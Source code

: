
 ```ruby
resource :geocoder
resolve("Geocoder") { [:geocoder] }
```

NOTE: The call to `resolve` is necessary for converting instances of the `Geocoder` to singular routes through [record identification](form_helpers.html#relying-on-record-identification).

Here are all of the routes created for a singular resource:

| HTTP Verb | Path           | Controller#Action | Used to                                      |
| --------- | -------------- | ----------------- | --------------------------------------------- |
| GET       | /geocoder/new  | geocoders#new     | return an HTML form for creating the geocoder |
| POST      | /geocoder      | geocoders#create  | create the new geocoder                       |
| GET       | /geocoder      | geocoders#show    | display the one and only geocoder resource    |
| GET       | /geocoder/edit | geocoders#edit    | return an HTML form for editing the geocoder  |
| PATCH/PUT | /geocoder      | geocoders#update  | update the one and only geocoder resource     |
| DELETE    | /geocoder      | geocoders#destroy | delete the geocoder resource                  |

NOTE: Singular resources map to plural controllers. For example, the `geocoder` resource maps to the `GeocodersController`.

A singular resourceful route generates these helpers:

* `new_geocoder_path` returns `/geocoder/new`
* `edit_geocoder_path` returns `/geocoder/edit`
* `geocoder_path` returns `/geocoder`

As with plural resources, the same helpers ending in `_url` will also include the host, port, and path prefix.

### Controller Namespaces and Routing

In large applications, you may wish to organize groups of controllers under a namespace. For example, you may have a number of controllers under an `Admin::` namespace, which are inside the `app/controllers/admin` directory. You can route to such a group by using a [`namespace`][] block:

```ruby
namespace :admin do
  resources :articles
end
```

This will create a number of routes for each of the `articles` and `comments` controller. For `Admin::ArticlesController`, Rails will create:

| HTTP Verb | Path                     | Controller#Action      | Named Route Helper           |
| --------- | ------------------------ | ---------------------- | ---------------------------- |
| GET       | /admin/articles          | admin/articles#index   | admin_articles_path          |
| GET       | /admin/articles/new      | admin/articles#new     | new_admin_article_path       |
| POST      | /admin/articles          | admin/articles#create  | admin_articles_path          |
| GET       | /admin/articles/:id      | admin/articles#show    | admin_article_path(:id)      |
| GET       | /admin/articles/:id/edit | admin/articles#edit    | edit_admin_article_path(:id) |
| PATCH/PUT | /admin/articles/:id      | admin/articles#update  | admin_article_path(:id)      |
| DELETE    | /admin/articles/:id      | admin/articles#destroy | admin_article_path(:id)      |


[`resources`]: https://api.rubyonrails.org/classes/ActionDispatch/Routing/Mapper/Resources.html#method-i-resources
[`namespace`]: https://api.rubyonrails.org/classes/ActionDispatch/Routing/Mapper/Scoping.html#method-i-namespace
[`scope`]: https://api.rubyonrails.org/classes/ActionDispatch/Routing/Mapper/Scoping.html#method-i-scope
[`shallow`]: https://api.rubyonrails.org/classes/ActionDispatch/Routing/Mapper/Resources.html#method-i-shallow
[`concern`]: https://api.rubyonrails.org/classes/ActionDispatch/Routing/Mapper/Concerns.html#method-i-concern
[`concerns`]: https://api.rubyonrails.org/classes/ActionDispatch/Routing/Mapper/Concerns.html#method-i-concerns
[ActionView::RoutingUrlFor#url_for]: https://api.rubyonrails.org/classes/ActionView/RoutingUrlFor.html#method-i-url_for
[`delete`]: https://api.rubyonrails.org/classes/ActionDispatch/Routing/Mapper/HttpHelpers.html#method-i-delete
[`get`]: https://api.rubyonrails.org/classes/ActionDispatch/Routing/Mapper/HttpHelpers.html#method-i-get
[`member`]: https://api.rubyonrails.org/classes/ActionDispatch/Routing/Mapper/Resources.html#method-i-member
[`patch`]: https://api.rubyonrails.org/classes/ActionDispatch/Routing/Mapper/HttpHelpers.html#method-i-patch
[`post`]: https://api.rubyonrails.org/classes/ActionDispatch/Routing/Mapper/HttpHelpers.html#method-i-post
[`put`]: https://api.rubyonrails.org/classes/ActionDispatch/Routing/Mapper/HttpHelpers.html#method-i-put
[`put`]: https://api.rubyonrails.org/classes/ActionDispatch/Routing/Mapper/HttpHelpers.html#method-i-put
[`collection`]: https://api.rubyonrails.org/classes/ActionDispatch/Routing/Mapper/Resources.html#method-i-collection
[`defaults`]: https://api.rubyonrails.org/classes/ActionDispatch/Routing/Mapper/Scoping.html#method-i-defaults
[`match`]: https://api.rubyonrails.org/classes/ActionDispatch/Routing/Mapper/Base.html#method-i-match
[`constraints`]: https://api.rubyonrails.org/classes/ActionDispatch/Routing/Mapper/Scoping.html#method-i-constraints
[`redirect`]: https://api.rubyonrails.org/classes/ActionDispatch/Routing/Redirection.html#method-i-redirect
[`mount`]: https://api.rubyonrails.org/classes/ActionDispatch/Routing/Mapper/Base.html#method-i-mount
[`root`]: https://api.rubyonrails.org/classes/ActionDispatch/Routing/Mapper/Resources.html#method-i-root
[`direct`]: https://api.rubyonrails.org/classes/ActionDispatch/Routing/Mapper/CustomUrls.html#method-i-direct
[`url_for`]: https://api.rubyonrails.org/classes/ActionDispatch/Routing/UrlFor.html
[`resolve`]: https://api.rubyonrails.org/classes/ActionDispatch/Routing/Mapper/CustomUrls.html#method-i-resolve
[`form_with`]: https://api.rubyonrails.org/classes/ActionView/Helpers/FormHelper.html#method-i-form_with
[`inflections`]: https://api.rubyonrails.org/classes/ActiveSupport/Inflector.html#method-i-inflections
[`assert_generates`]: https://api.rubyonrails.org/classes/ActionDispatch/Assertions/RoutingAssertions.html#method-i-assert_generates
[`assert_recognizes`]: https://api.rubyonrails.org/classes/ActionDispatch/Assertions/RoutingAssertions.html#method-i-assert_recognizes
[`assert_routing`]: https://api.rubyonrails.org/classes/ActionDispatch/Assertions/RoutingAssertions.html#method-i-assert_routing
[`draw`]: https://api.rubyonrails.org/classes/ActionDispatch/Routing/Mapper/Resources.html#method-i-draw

================

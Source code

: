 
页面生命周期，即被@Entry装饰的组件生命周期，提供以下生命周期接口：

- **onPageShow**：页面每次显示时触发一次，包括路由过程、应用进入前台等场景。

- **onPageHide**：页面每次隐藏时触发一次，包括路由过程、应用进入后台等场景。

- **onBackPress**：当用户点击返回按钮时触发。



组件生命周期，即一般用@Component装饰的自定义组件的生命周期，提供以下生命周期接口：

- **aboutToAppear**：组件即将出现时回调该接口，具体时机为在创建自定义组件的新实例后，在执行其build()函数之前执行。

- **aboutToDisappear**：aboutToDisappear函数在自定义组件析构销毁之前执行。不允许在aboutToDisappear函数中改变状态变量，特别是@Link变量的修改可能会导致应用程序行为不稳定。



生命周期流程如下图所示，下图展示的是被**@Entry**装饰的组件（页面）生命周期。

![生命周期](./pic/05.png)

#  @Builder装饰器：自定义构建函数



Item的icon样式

================

- _Description of the task_: Scan the listing for the string "ActionView". Copy each line that has it.

- _Exercise response_:
[ActionView::RoutingUrlFor#url_for]: https://api.rubyonrails.org/classes/ActionView/RoutingUrlFor.html#method-i-url_for
[`form_with`]: https://api.rubyonrails.org/classes/ActionView/Helpers/FormHelper.html#method-i-form_with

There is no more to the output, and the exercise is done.